Nawet 80 milionów złotych – tyle może kosztować rewitalizacja pałacu w Białej w powiecie czarnkowsko-trzcianeckim. O potrzebie ratowania zabytków wczoraj w Czarnkowie rozmawiali przedstawiciele rządu z samorządowcami.
Budżet programu ochrony zabytków w 2025 roku wynosił pierwotnie 200 mln zł, ale z powodu powodzi na Dolnym Śląsku połowa tej kwoty została przesunięta na ratowanie zniszczonych tam obiektów. Pieniędzy jest za mało, a lista oczekujących zabytków -chociażby w powiecie czarnkowsko-trzcianeckim - jest długa. Wśród nich znajduje się i taka “perełka”.

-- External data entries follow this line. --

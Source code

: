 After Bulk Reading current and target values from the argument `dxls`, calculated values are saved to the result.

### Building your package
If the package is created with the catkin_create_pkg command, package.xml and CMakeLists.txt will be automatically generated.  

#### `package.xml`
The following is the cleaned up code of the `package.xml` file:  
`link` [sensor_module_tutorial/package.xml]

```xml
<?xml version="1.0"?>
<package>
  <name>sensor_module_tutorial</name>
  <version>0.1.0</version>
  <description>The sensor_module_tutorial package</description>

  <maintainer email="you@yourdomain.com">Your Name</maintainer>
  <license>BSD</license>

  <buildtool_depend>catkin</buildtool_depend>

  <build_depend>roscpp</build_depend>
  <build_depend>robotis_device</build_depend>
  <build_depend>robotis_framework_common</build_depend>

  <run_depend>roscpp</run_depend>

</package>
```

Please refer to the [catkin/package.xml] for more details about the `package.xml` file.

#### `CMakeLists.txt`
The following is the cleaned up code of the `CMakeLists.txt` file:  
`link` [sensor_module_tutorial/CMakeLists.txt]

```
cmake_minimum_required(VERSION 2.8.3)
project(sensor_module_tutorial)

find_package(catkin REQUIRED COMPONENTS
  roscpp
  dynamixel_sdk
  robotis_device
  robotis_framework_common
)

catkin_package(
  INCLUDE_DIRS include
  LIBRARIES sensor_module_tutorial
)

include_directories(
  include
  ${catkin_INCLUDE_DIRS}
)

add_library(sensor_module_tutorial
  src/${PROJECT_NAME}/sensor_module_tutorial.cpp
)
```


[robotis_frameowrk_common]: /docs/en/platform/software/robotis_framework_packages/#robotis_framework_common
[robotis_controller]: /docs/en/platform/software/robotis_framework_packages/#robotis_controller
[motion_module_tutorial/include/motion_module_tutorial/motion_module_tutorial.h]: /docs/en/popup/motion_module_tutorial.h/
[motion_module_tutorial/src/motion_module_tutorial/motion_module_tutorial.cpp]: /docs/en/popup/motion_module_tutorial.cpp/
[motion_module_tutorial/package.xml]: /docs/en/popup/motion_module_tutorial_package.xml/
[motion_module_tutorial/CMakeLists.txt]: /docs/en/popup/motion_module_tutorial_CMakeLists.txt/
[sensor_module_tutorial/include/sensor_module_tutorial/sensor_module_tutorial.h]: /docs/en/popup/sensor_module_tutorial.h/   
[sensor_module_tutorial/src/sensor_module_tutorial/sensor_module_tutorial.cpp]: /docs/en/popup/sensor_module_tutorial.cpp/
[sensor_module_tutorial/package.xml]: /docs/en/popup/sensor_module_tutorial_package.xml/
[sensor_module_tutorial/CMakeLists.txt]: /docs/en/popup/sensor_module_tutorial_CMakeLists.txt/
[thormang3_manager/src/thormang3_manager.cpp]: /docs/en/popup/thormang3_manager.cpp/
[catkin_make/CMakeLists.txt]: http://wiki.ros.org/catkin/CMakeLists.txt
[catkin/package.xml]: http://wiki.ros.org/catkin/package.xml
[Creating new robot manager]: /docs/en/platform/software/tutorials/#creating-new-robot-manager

- Oficyna pałacowa w miejscowości Biała, gdzie jest piękny park i oficyna, która wymaga dosyć szybkich działań, jeżeli chodzi o utrzymanie substancji, infrastruktury jako budynek - mówi Grzegorz Bogacz, starosta powiatu czarnkowsko-trzcianeckiego.
A ta substancja z biegiem lat ulega powolnej erozji. W przypadku pałacu w Białej koszt odrestaurowania tego zabytku może wynieść nawet 80 milionów złotych.
- Gminne zabytki naprawdę są w bardzo trudnej sytuacji, bo albo samorząd przyzna, a często samorządów nie stać na ratowanie tej substancji zabytkowej, bo wiemy, że te budżety samorządów nie są najlepsze. Stąd nasza dzisiaj wizyta, abyśmy mogli zobaczyć te obiekty, w jakim są stanie, czego wymagają na początek, jakich zabezpieczeń - przyznaje Bożena Żelazowska, wiceminister Kultury i Dziedzictwa Narodowego.
Ministerstwo Kultury i Dziedzictwa Narodowego zwróciło się już do ministra finansów z propozycją zwiększenia dofinansowania na obiekty z gminnych rejestrów. O 100 mln miałby wzrosnąć budżet przeznaczony na ratowanie zabytków. Ale Ministerstwo finansów, póki co, jest na nie.